Simulation Description

The Weasel GUI (graphic user interface) has three modes. The first mode is English Phrase. Begin by typing any phrase using only letters and spaces. The number of characters appears below the phrase. For

METHINKS*IT*IS*LIKE*A*WEASEL

there are 28 letters.

English Mode - Weasel Ware Evolution Simulation

When "Start Search" is clicked, the median number of queries as derived on the math page, is displayed. Queries for each search continues until the target is reached or the "Stop" button is clicked.

Simulation Interface - Weasel Ware Evolution Simulation

When the search is stopped, the history of a search can be reviewed by clicking on the "View History" button. Click on the X at the bottom to return to the main display.

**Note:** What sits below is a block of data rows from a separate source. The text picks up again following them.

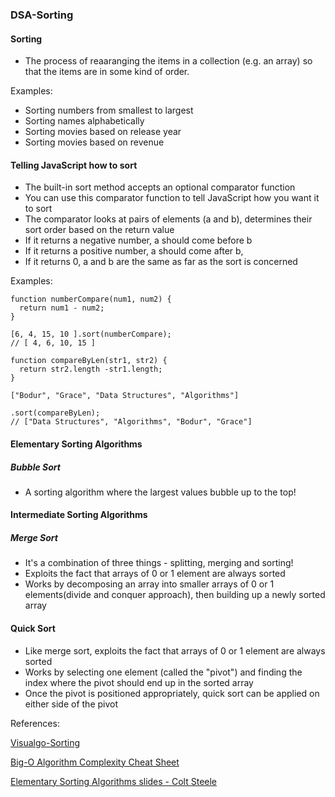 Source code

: ### DSA-Sorting

#### Sorting
- The process of reaaranging the items in a collection (e.g. an array) so that the items are in some kind of order.
  
Examples:

  - Sorting numbers from smallest to largest
  - Sorting names alphabetically
  - Sorting movies based on release year
  - Sorting movies based on revenue

#### Telling JavaScript how to sort
- The built-in sort method accepts an optional comparator function
- You can use this comparator function to tell JavaScript how you want it to sort
- The comparator looks at pairs of elements (a and b), determines their sort order based on the return value
- If it returns a negative number, a should come before b
- If it returns a positive number, a should come after b,
- If it returns 0, a and b are the same as far as the sort is concerned

Examples:
```
function numberCompare(num1, num2) {
  return num1 - num2;
}

[6, 4, 15, 10 ].sort(numberCompare);
// [ 4, 6, 10, 15 ]
```
```
function compareByLen(str1, str2) {
  return str2.length -str1.length;
}

["Bodur", "Grace", "Data Structures", "Algorithms"]
  
.sort(compareByLen);
// ["Data Structures", "Algorithms", "Bodur", "Grace"]
```
#### Elementary Sorting Algorithms
##### Bubble Sort
- A sorting algorithm where the largest values bubble up to the top!

#### Intermediate Sorting Algorithms
##### Merge Sort
- It's a combination of three things - splitting, merging and sorting!
- Exploits the fact that arrays of 0 or 1 element are always sorted
- Works by decomposing an array into smaller arrays of 0 or 1 elements(divide and conquer approach), then building up a newly sorted array

#### Quick Sort
- Like merge sort, exploits the fact that arrays of 0 or 1 element are always sorted
- Works by selecting one element (called the "pivot") and finding the index where the pivot should end up in the sorted array
- Once the pivot is positioned appropriately, quick sort can be applied on either side of the pivot

References:

[Visualgo-Sorting](https://visualgo.net/bn/sorting)

[Big-O Algorithm Complexity Cheat Sheet](https://www.bigocheatsheet.com/)

[Elementary Sorting Algorithms slides - Colt Steele](https://cs.slides.com/colt_steele/elementary-sorting-algorithms#/2) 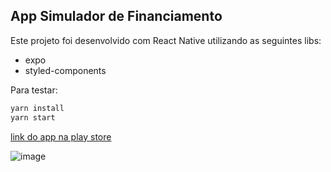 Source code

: ## App Simulador de Financiamento

Este projeto foi desenvolvido com React Native utilizando as seguintes libs: 
- expo
- styled-components

Para testar:

```bash
yarn install
yarn start
```
[link do app na play store](https://play.google.com/store/apps/details?id=simulador.emprestimo.react.native)

![image](https://user-images.githubusercontent.com/39654971/142057295-7e78fa63-bf08-48ce-98f7-b2024edfa663.png)
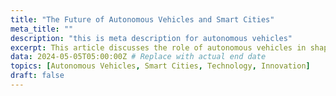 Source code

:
 ```yaml
---
title: "The Future of Autonomous Vehicles and Smart Cities"
meta_title: ""
description: "this is meta description for autonomous vehicles"
excerpt: This article discusses the role of autonomous vehicles in shaping the future of smart cities and urban mobility.
data: 2024-05-05T05:00:00Z # Replace with actual end date
topics: [Autonomous Vehicles, Smart Cities, Technology, Innovation]
draft: false
---
```

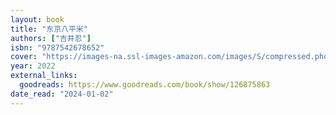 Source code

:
 ```yaml
---
layout: book
title: "东京八平米"
authors: ["吉井忍"]
isbn: "9787542678652"
cover: "https://images-na.ssl-images-amazon.com/images/S/compressed.photo.goodreads.com/books/1689226802i/126875863.jpg"
year: 2022
external_links:
  goodreads: https://www.goodreads.com/book/show/126875863
date_read: "2024-01-02"
---
```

Search History - Weasel Ware Evolution Simulation

Unless you are very patient, the Unassisted Random Search will not be successful. In the following display, the median number of queries is 8.30e+39. The number 8.00e+39 is equal to 8 followed by 39 zeros. For a trillion queries per second, this would be achieved in 2.63 billion billion centuries.

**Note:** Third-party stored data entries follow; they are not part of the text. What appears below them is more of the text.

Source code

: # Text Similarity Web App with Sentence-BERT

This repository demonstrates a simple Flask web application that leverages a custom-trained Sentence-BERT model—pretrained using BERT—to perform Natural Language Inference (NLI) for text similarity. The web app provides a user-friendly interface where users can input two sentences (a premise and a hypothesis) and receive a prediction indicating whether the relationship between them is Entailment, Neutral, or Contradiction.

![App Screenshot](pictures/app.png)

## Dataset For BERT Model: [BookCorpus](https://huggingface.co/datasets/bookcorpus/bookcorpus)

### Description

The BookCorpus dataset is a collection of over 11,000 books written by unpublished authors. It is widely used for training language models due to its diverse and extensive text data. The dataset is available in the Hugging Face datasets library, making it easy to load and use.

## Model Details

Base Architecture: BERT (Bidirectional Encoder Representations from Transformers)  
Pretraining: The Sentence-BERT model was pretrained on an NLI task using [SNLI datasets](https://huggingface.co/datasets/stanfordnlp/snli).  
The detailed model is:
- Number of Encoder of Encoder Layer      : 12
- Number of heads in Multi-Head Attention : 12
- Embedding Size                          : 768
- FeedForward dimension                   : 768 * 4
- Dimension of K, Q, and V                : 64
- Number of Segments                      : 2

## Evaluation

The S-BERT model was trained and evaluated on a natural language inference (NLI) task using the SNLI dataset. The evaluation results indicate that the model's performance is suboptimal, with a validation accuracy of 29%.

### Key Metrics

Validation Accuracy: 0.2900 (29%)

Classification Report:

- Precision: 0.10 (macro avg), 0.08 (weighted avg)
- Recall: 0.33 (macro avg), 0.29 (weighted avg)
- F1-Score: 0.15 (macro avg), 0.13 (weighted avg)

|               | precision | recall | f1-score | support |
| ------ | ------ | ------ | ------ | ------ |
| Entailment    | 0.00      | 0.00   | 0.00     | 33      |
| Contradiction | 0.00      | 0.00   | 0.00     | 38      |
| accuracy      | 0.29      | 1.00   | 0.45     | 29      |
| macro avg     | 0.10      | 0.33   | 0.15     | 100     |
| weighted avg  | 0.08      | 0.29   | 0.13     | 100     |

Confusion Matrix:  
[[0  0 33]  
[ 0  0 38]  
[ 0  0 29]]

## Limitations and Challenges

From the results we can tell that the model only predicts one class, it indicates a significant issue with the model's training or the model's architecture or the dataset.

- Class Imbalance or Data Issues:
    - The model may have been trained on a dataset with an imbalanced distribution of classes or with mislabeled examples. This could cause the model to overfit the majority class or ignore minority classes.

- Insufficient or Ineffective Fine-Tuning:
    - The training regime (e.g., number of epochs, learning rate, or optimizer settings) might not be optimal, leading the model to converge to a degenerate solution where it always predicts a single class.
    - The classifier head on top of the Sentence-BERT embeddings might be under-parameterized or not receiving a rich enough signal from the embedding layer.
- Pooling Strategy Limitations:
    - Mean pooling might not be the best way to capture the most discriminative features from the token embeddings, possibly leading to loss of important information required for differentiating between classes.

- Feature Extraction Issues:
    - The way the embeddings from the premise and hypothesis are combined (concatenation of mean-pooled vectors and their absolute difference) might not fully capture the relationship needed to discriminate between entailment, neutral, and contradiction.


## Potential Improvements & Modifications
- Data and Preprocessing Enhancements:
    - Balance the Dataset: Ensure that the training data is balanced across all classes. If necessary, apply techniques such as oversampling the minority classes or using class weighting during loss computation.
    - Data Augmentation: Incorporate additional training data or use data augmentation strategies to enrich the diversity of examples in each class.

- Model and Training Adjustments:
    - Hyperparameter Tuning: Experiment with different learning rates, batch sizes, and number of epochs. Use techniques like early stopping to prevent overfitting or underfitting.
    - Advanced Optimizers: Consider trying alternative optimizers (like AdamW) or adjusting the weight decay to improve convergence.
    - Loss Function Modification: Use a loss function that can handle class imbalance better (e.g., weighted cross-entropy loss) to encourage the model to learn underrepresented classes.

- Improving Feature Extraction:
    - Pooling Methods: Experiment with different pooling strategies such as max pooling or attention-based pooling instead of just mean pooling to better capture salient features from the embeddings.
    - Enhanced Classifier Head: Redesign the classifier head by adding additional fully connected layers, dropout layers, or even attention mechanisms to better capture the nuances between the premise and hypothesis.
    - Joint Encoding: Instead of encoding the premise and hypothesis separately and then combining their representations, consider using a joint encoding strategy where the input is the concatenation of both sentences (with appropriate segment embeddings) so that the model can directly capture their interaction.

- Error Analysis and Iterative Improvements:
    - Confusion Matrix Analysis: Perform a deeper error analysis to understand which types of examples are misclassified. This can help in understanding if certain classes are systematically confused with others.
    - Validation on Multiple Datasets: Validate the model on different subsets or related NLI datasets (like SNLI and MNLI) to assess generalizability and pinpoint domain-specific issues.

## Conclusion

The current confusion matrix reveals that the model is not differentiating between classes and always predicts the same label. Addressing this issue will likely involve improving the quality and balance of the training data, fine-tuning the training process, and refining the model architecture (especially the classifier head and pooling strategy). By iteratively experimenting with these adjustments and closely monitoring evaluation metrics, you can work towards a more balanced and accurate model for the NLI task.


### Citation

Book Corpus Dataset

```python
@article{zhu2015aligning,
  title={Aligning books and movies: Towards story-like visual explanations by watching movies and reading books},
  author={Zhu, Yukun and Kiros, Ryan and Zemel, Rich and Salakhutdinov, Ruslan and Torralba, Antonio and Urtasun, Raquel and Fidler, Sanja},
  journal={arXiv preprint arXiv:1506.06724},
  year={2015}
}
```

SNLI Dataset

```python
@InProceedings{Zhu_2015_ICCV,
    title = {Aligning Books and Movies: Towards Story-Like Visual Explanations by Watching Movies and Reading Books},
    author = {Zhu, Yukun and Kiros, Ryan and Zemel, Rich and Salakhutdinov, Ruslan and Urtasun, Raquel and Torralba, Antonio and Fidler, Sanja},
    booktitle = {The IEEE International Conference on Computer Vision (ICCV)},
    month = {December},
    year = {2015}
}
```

Unassisted Random Search - Weasel Ware Evolution Simulation

Unassisted Random Search will work when the number of characters in the search is very very small. Here is a search result using three letters.

Unassisted Random Search - Three Letters

If all three searches are successful, the GUI will display the following message.

The Binary Mode

The "Binary Mode" works the same as the "English Phrase" mode except that the alphabet now has only two letters: 0 and 1. Enter an arbitrary sequence of ones and zeros, and a search will be performed.

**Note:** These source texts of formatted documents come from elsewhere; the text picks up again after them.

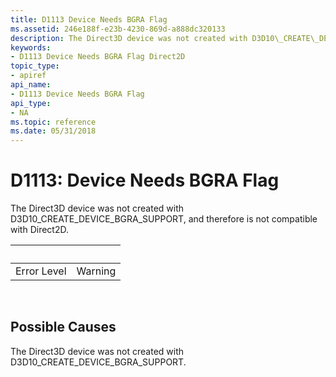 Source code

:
 ```yaml
---
title: D1113 Device Needs BGRA Flag
ms.assetid: 246e188f-e23b-4230-869d-a888dc320133
description: The Direct3D device was not created with D3D10\_CREATE\_DEVICE\_BGRA\_SUPPORT, and therefore is not compatible with Direct2D.
keywords:
- D1113 Device Needs BGRA Flag Direct2D
topic_type:
- apiref
api_name:
- D1113 Device Needs BGRA Flag
api_type:
- NA
ms.topic: reference
ms.date: 05/31/2018
---
```


# D1113: Device Needs BGRA Flag

The Direct3D device was not created with D3D10\_CREATE\_DEVICE\_BGRA\_SUPPORT, and therefore is not compatible with Direct2D.



| &nbsp;      |  &nbsp; |
|-------------|---------|
| Error Level | Warning |



 

## Possible Causes

The Direct3D device was not created with D3D10\_CREATE\_DEVICE\_BGRA\_SUPPORT.

 

 
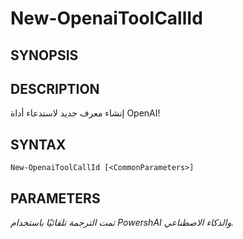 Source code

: ﻿---
external help file: powershai-help.xml
schema: 2.0.0
powershai: true
---

# New-OpenaiToolCallId

## SYNOPSIS <!--!= @#Synop !-->

## DESCRIPTION <!--!= @#Desc !-->
إنشاء معرف جديد لاستدعاء أداة OpenAI!

## SYNTAX <!--!= @#Syntax !-->

```
New-OpenaiToolCallId [<CommonParameters>]
```

## PARAMETERS <!--!= @#Params !-->


<!--PowershaiAiDocBlockStart-->
_تمت الترجمة تلقائيًا باستخدام PowershAI والذكاء الاصطناعي._
<!--PowershaiAiDocBlockEnd-->
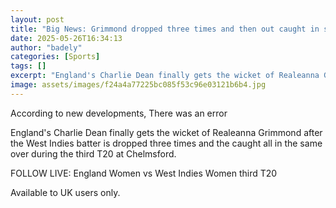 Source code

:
 ```yaml
---
layout: post
title: "Big News: Grimmond dropped three times and then out caught in same over"
date: 2025-05-26T16:34:13
author: "badely"
categories: [Sports]
tags: []
excerpt: "England's Charlie Dean finally gets the wicket of Realeanna Grimmond after the West Indies batter is dropped three times and the caught all in the sam"
image: assets/images/f24a4a77225bc085f53c96e03121b6b4.jpg
---
```


According to new developments, There was an error

England's Charlie Dean finally gets the wicket of Realeanna Grimmond after the West Indies batter is dropped three times and the caught all in the same over during the third T20 at Chelmsford.

FOLLOW LIVE: England Women vs West Indies Women third T20

Available to UK users only.

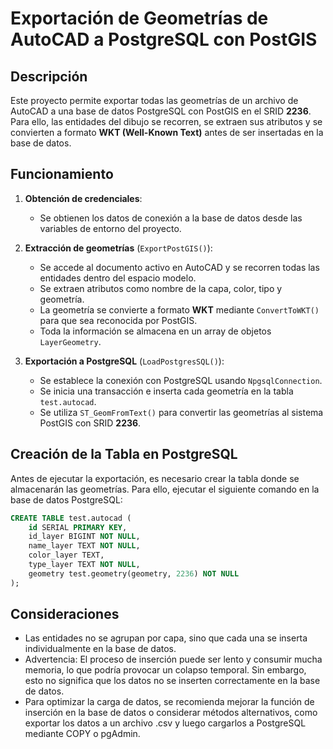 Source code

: ﻿# Exportación de Geometrías de AutoCAD a PostgreSQL con PostGIS

## Descripción  
Este proyecto permite exportar todas las geometrías de un archivo de AutoCAD a una base de datos PostgreSQL con PostGIS en el SRID **2236**. Para ello, las entidades del dibujo se recorren, se extraen sus atributos y se convierten a formato **WKT (Well-Known Text)** antes de ser insertadas en la base de datos.

## Funcionamiento  
1. **Obtención de credenciales**:  
   - Se obtienen los datos de conexión a la base de datos desde las variables de entorno del proyecto.  

2. **Extracción de geometrías** (`ExportPostGIS()`):  
   - Se accede al documento activo en AutoCAD y se recorren todas las entidades dentro del espacio modelo.  
   - Se extraen atributos como nombre de la capa, color, tipo y geometría.  
   - La geometría se convierte a formato **WKT** mediante `ConvertToWKT()` para que sea reconocida por PostGIS.  
   - Toda la información se almacena en un array de objetos `LayerGeometry`.  

3. **Exportación a PostgreSQL** (`LoadPostgresSQL()`):  
   - Se establece la conexión con PostgreSQL usando `NpgsqlConnection`.  
   - Se inicia una transacción e inserta cada geometría en la tabla `test.autocad`.  
   - Se utiliza `ST_GeomFromText()` para convertir las geometrías al sistema PostGIS con SRID **2236**.  

## Creación de la Tabla en PostgreSQL  
Antes de ejecutar la exportación, es necesario crear la tabla donde se almacenarán las geometrías. Para ello, ejecutar el siguiente comando en la base de datos PostgreSQL:

```sql
CREATE TABLE test.autocad (
    id SERIAL PRIMARY KEY,
    id_layer BIGINT NOT NULL,
    name_layer TEXT NOT NULL,
    color_layer TEXT,
    type_layer TEXT NOT NULL,
    geometry test.geometry(geometry, 2236) NOT NULL
); 

```

## Consideraciones
- Las entidades no se agrupan por capa, sino que cada una se inserta individualmente en la base de datos.
- Advertencia: El proceso de inserción puede ser lento y consumir mucha memoria, lo que podría provocar un colapso temporal. Sin embargo, esto no significa que los datos no se inserten correctamente en la base de datos.
- Para optimizar la carga de datos, se recomienda mejorar la función de inserción en la base de datos o considerar métodos alternativos, como exportar los datos a un archivo .csv y luego cargarlos a PostgreSQL mediante COPY o pgAdmin. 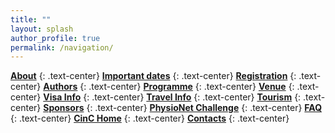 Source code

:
 ```yaml
---
title: ""
layout: splash
author_profile: true
permalink: /navigation/
---
```

<a name="top"></a>

<i class="fas fa-fw fa-home"></i>  **[About](../about/)**
{: .text-center}
<i class="fas fa-fw fa-sticky-note"></i>  **[Important dates](../dates/)**
{: .text-center}
<i class="fas fa-fw fa-registered"></i>  **[Registration](https://softconf.com/n/cinc2023/user/)**
{: .text-center}
<i class="fas fa-fw fa-user"></i>  **[Authors](../authors/)**
{: .text-center}
<i class="fas fa-fw fa-list"></i>  **[Programme](../programme/)**
{: .text-center}
<i class="fas fa-fw fa-building"></i>  **[Venue](../venue/)**
{: .text-center}
<i class="fas fa-fw fa-globe"></i>  **[Visa Info](../visa/)**
{: .text-center}
<i class="fas fa-fw fa-globe-americas"></i>  **[Travel Info](../travel/)**
{: .text-center}
<i class="fas fa-fw fa-tree"></i>  **[Tourism](../tourism/)**
{: .text-center}
<i class="fas fa-fw fa-money-bill"></i>  **[Sponsors](../sponsors/)**
{: .text-center}
<i class="fas fa-fw fa-puzzle-piece"></i>  **[PhysioNet Challenge](../challenge/)**
{: .text-center}
<i class="fas fa-fw fa-question"></i>  **[FAQ](../faq/)**
{: .text-center}
<i class="fas fa-fw fa-heartbeat"></i>  **[CinC Home](https://cinc.org/)**
{: .text-center}
<i class="fas fa-fw fa-envelope"></i>  **[Contacts](../contact/)**
{: .text-center}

The deterministic search will always converge in at most two queries.

The Nucleotide Mode

The "Nucleotide Mode" works the same as the "English Phrase" mode except that the alphabet only four letters. They are A,C,G, and T corresponding to the four nucleotides present in DNA. The deterministic search will always converge in at most four queries.

Additional Features: Version 2.0

For a full explanation of the new features, see the documentation.

Weasel Ware 2.0 now features two additional search modes: Proximity Reward Search and Proximity Neutral Search.

These searches model Evolutionary Strategies, and you can therefore select the number of offspring in your population as well as the mutation rate (in percentage.) A mutation rate of 4.0% will result in roughly one changed letter in each child, for a phrase 28 letters long.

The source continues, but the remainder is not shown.